Night-Time Panic: Why We Stress and Worry at Night

At times in our lives, we might find ourselves tossing and turning when in fact we should be sleeping.

In bed, our mind can feel like a race car fueled by worry and fear that can intensify to the point of not being able to sleep, or even turn into a full-blown panic attack! But given the importance of sleep to mental health, recovery from addiction, and general well-being, it warrants our attention to address such a thing, especially if it’s happening regularly. 

The comforting news is if you’re experiencing night-time panic, you’re not alone. Night-time panic is a common phenomenon affecting many individuals, especially those who already struggle with mental health or addiction.

In this blog post, we’ll look at night-time stress, explore its connection to mental health, and ultimately embrace good sleep as a driver of healing and recovery. 

Understanding Night-Time Panic

“Why does this happen to me?”

At night, our minds are not occupied or distracted in the same way they are during the day. The quiet solitude of the night can magnify our unresolved stress and worries.

According to an article from the Cleveland Clinic, panic attacks can happen day or night, with seemingly no trigger. They stem primarily from how your brain and nervous system process fear and anxiety.

By the numbers, most panic attacks happen during the day. Having panic attacks during the day is also a risk factor (though not a prerequisite) for having them at night. Other risk factors include anger or hostility issues, anxiety disorder, depression, insomnia, sleep apnea, obsessive-compulsive disorder, and alcohol/substance use disorders.

Night-time panic often intertwines with mental health struggles, creating a loop that’s challenging to break. Conditions like anxiety disorders, depression, and post-traumatic stress disorder (PTSD) can significantly contribute to the intensity and frequency of nocturnal panic episodes. 

man experiencing night-time panic

Treatment Approaches: Tucking Into Bed With Peace Of Mind

Luckily, there are many tools and approaches for dealing with night-time panic and panic attacks/anxiety in general. At our centres, we make use of a wide range of approaches to supporting clients with sleep issues such as night-time panic.

Simple mindfulness and relaxation practices like deep breathing or progressive muscle relaxation, can be powerful tools in the battle against night-time panic. Through our programs, many clients have learned how to make use of mindfulness meditation and relaxation exercises as part of their bedtime routines, helping to calm their minds and reduce anxiety

Our world-class team of medical professionals can also support clients with therapeutic interventions, including psychotherapies such as Cognitive Behavioral Therapy, or other therapies that can be applied with a sleep treatment focus.

Understanding the link between mental health and night-time panic is crucial for effective treatment. At our centres, we believe that dealing with something like night-time panic is not just about managing the symptoms; it’s about addressing the root causes and creating a holistic approach that considers the multiple aspects of an individual’s life and health.

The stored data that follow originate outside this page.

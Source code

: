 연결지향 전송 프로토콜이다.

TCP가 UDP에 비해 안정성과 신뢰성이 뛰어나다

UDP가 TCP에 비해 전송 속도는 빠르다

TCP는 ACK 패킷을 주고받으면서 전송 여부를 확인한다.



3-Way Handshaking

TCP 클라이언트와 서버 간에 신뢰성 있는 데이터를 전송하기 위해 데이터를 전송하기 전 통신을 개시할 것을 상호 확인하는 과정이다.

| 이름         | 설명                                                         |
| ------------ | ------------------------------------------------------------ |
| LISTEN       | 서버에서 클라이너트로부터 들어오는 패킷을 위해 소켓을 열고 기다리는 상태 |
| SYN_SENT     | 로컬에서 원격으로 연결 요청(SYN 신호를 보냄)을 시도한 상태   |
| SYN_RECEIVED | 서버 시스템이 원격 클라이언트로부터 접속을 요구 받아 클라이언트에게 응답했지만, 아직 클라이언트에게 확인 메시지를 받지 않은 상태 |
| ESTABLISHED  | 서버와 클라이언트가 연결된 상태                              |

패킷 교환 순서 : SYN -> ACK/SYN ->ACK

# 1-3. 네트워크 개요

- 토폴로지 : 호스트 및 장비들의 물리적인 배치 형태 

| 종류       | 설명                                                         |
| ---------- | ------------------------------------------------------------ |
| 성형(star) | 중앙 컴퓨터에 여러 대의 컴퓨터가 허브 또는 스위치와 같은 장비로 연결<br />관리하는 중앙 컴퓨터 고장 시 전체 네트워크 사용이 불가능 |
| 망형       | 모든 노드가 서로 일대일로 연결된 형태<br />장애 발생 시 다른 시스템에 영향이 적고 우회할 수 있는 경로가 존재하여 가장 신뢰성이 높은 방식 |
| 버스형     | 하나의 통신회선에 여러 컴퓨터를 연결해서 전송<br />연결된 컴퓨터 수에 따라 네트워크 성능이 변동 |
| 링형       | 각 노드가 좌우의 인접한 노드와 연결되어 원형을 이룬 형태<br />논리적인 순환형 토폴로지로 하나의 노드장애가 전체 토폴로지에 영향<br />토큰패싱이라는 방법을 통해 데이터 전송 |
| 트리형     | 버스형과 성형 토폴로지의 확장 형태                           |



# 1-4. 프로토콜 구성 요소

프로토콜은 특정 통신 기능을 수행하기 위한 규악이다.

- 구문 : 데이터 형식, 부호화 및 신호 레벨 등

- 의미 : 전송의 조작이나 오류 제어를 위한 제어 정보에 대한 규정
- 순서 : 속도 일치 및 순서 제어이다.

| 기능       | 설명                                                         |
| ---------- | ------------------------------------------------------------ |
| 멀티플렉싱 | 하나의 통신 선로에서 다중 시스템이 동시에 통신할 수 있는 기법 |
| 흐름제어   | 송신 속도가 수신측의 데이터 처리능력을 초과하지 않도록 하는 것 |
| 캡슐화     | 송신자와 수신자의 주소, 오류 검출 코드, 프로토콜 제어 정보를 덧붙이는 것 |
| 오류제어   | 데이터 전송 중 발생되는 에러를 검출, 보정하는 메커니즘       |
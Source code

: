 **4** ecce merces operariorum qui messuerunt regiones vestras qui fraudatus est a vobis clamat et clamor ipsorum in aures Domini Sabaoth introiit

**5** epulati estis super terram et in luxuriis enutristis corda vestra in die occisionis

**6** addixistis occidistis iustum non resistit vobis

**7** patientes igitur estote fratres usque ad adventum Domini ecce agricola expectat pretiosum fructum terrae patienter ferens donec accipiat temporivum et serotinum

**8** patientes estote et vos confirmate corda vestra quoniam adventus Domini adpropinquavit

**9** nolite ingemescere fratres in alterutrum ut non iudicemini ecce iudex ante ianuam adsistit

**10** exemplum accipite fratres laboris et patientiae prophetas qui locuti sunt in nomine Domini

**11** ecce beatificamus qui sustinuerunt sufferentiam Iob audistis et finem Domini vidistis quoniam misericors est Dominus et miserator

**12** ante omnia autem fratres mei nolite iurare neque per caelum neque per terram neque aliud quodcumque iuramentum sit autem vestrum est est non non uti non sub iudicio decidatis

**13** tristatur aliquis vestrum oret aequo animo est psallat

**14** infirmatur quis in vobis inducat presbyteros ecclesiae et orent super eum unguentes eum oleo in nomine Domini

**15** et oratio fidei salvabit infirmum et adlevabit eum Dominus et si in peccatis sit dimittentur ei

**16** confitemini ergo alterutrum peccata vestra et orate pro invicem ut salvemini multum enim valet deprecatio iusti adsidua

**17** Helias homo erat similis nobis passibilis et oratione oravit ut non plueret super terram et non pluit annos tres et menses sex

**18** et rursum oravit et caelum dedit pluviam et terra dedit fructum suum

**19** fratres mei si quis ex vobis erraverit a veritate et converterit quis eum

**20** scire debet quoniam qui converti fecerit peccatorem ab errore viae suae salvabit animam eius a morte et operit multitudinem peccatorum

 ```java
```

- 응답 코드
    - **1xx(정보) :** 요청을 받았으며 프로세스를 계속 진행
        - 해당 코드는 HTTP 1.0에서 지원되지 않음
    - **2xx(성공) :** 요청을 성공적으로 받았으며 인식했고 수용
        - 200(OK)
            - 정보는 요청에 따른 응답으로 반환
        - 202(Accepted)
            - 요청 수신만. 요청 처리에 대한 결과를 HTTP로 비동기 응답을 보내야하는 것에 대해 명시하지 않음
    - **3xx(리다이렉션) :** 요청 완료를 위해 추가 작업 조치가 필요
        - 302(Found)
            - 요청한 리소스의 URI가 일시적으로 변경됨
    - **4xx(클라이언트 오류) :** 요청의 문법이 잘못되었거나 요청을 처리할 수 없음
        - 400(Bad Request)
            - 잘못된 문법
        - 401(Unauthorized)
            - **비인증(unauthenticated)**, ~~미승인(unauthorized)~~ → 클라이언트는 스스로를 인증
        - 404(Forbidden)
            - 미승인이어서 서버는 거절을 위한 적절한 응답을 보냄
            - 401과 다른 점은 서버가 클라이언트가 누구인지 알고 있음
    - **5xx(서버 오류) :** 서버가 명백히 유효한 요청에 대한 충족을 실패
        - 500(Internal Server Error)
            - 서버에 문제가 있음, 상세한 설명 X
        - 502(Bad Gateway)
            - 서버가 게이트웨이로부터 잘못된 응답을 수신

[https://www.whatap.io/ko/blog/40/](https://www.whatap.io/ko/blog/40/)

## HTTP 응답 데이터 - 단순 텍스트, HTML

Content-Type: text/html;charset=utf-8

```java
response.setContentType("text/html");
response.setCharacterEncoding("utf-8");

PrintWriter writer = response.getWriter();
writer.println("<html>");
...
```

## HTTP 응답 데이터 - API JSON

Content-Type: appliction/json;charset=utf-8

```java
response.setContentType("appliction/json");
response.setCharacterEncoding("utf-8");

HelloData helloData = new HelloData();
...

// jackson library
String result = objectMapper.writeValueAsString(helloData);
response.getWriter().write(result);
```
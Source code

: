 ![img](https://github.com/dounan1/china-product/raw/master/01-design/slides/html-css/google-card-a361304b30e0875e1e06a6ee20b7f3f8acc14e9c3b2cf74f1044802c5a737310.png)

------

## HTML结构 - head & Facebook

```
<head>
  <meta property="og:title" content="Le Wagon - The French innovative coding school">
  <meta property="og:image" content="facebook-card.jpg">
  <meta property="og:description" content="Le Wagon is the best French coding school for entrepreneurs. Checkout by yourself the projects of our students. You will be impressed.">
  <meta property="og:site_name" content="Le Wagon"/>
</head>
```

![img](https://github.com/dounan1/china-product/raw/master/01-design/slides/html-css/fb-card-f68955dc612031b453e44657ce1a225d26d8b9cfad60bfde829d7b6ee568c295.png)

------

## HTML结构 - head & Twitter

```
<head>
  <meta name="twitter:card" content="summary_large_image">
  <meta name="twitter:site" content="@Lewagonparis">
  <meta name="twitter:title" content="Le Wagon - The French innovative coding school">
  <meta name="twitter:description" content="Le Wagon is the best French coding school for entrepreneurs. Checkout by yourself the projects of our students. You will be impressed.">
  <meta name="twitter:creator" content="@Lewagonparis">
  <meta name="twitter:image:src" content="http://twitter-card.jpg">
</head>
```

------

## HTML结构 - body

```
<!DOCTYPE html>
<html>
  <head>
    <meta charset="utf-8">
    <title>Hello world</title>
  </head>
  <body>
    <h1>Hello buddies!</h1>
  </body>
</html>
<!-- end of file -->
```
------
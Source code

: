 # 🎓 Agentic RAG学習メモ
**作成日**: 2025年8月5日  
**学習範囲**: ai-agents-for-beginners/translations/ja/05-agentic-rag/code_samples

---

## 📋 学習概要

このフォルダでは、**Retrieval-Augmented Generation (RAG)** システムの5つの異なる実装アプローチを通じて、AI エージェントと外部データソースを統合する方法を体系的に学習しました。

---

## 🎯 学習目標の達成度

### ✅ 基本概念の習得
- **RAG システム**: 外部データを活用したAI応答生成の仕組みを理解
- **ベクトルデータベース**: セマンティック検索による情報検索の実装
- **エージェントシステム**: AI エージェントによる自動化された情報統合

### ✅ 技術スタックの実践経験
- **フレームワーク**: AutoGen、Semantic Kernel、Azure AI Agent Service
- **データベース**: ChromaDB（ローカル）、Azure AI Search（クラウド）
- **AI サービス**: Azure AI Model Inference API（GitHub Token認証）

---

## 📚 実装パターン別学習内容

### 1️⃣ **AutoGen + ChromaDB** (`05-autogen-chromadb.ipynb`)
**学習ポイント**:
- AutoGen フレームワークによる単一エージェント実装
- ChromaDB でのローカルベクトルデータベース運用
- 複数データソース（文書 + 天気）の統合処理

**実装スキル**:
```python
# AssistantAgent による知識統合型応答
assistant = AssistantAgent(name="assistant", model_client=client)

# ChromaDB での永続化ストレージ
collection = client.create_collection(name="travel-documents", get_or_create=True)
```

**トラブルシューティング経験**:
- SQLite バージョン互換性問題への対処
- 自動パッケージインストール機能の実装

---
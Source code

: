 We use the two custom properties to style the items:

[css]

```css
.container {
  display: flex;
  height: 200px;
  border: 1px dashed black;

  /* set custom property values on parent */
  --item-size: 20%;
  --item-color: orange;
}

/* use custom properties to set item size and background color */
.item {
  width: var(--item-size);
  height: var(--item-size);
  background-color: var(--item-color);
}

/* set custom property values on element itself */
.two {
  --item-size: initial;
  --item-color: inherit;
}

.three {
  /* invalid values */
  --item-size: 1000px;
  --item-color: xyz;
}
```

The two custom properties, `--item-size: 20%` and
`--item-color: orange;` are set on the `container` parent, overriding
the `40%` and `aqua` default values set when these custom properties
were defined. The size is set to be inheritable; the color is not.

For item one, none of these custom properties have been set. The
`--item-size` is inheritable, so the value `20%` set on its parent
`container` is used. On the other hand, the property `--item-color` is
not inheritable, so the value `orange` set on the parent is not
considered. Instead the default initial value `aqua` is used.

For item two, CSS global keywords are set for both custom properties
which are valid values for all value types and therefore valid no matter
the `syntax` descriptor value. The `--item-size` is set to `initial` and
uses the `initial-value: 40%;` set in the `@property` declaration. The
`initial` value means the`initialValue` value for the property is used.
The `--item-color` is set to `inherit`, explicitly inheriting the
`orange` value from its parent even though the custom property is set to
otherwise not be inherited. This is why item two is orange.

In some instances, medications can also be prescribed to alleviate the symptoms of anxiety or depression that contribute to night-time panic. Whatever the approach, we are always curious about treating the root of what is happening, not just masking the symptoms.

man listening to guided meditation

The Importance Of A Good Night’s Sleep

A good night’s sleep might be just the beginning of a brighter tomorrow.

Sleep is more than just a nightly ritual; it’s essential to well-being and recovery. In fact, getting enough sleep is one of our top self-care tips for families that are supporting a loved one with addiction.

Prioritizing healthy sleep can foster resilience, improve mood, and contribute to an overall sense of well-being. Simple changes, such as maintaining a consistent sleep schedule, creating a relaxing bedtime routine, and optimizing your environment for sleep can all make a difference.

In our experience, navigating an issue like night-time panic requires a multifaceted approach that acknowledges the relationship between mental health and sleep. At Sunshine Coast Health Centre and Georgia Strait Women’s Clinic, we take an approach that recognizes the physical, psychological, social and spiritual aspects of individuals in treatment and recovery.